---- PROVIDED RECORDS

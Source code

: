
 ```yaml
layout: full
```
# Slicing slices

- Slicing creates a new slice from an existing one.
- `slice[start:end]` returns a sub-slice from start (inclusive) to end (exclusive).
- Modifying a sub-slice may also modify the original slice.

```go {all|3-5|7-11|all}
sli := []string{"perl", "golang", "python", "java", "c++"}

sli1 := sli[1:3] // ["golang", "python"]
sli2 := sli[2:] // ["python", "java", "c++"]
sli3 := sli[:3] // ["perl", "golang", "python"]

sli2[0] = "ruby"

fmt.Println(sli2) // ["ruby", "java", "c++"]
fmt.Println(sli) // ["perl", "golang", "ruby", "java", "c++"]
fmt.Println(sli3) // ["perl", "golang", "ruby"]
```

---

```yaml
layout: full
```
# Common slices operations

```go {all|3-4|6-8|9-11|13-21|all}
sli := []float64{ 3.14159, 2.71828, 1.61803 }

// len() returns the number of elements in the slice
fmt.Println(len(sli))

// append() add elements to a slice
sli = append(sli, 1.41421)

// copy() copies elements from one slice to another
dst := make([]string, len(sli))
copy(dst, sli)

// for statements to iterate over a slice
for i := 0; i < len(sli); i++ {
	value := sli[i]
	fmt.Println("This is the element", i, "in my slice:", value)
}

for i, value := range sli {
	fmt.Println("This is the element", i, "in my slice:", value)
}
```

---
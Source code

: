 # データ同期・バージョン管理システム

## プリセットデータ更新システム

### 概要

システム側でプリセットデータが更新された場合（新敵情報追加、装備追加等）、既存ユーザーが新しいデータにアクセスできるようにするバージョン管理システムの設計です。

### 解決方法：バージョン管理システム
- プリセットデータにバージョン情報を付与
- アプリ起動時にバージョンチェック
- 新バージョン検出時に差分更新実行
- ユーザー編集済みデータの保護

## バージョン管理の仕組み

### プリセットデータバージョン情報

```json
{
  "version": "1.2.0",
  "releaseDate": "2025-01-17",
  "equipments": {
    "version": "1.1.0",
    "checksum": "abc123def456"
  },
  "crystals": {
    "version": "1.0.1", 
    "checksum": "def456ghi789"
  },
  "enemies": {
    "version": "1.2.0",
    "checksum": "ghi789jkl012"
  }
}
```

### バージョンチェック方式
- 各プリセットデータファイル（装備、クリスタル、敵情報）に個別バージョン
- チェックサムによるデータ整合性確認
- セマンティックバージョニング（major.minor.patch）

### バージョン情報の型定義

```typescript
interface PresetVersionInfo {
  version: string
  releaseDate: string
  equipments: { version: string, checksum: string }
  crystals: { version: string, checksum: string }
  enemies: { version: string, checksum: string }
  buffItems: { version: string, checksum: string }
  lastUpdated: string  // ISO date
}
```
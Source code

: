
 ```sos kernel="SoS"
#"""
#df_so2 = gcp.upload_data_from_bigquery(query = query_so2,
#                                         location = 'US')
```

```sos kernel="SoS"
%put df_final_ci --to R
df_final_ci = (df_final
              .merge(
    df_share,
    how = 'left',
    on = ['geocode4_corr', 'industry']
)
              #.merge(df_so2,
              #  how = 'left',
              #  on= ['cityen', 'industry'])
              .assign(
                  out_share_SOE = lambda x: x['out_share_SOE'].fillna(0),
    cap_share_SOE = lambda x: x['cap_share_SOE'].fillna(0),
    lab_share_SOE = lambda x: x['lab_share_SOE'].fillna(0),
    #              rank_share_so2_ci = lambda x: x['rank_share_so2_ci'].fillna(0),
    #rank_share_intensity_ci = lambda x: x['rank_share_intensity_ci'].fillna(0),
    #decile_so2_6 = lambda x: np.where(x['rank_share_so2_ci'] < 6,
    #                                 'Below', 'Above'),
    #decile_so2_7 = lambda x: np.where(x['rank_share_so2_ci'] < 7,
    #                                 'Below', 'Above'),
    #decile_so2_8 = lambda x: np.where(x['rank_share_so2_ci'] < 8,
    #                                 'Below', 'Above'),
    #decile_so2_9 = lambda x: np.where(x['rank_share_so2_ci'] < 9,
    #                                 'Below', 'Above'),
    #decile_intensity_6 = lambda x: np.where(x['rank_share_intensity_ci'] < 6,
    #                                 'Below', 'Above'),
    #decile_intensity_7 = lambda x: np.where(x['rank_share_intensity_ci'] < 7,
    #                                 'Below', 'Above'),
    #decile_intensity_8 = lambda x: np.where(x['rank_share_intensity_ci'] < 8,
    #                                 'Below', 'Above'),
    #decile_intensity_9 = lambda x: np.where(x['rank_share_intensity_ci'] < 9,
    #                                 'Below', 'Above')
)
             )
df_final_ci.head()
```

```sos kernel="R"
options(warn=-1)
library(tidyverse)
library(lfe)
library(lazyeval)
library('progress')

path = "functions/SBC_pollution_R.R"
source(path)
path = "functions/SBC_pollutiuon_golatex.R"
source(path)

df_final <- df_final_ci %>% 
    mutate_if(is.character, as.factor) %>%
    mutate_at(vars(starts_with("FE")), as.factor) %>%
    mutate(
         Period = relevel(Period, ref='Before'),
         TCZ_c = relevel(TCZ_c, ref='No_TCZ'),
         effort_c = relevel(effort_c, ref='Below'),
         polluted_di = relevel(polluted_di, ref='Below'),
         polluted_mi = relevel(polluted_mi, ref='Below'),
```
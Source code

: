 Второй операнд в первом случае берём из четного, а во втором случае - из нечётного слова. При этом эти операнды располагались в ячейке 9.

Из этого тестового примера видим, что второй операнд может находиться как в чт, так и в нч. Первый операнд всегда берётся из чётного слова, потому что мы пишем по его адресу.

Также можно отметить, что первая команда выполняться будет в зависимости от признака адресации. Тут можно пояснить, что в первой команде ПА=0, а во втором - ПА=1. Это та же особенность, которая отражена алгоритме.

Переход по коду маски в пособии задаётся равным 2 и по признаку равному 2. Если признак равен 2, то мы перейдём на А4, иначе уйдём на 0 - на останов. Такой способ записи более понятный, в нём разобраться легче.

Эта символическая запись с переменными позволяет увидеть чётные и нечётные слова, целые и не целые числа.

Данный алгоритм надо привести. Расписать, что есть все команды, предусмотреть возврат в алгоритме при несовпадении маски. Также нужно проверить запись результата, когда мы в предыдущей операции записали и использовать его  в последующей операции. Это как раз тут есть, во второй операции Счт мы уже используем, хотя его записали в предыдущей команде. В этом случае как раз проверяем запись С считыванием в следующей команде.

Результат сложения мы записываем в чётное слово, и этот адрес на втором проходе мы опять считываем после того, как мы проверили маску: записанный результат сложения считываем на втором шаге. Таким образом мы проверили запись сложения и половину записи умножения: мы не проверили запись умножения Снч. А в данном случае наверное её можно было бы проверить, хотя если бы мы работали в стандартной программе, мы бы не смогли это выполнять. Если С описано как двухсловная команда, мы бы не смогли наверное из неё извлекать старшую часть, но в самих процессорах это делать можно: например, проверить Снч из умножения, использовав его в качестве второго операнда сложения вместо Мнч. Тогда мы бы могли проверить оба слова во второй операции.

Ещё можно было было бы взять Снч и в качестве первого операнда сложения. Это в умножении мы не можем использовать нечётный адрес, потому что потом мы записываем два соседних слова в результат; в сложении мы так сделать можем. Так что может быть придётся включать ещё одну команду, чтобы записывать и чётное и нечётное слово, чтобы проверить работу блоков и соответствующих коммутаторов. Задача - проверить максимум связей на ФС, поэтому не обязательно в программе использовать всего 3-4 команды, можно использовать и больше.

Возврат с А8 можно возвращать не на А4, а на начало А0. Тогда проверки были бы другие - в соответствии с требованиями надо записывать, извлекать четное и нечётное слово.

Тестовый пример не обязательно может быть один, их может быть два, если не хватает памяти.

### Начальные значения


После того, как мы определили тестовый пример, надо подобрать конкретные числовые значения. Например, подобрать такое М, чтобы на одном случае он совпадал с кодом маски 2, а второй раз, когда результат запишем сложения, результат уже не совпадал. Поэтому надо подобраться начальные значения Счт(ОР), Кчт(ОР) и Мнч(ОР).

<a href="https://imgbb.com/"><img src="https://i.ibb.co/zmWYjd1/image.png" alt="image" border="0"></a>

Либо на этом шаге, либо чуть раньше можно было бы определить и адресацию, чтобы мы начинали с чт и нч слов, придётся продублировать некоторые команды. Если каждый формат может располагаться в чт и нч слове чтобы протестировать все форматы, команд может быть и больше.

--------

EXERCISE DIRECTIONS:
Each line above with the string "enemies" in it should be located and copied.

WRITTEN RESPONSE:
  "enemies": {
  enemies: { version: string, checksum: string }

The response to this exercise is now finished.